Stored data entries

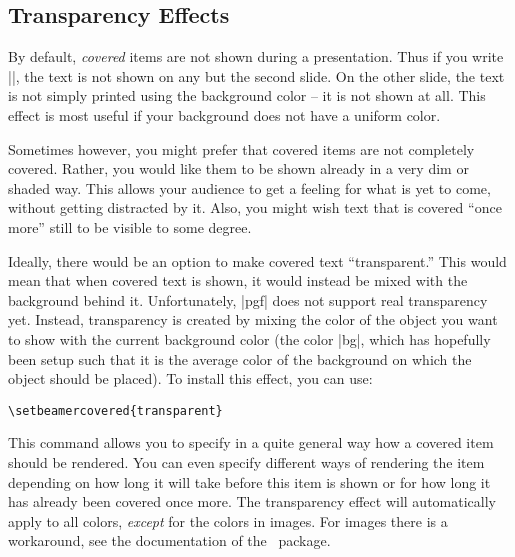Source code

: \subsection{Transparency Effects}
\label{section-transparent}

By default, \emph{covered} items are not shown during a
presentation. Thus if you write ||, the text
is not shown on any but the second slide. On the other slide, the text
is not simply printed using the background color -- it is not shown at
all. This effect is most useful if your background does not have a
uniform color.

Sometimes however, you might prefer that covered items are not
completely covered. Rather, you would like them to be shown already in
a very dim or shaded way. This allows your audience to get a feeling
for what is yet to come, without getting distracted by it. Also, you
might wish text that is covered ``once more'' still to be visible to
some degree.

Ideally, there would be an option to make covered text
``transparent.'' This would mean that when covered text is shown, it
would instead be mixed with the background behind it. Unfortunately,
|pgf| does not support real transparency yet. Instead, transparency is
created by mixing the color of the object you want to show with the
current background color (the color |bg|, which has hopefully been
setup such that it is the average color of the background on which the
object should be placed). To install this effect, you can use:
\begin{verbatim}
\setbeamercovered{transparent}
\end{verbatim}
This command allows you to specify in a quite general way how a
covered item should be rendered. You can even specify different ways
of rendering the item depending on how long it will take before this
item is shown or for how long it has already been covered once
more. The transparency effect will automatically apply to all colors,
\emph{except} for the colors in images. For images there is a
workaround, see the documentation of the \pgfname\ package.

| Task requirements |
When a line in the data contains "text", return it as written.

| Finished task |
presentation. Thus if you write ||, the text
is not shown on any but the second slide. On the other slide, the text
might wish text that is covered ``once more'' still to be visible to
Ideally, there would be an option to make covered text
``transparent.'' This would mean that when covered text is shown, it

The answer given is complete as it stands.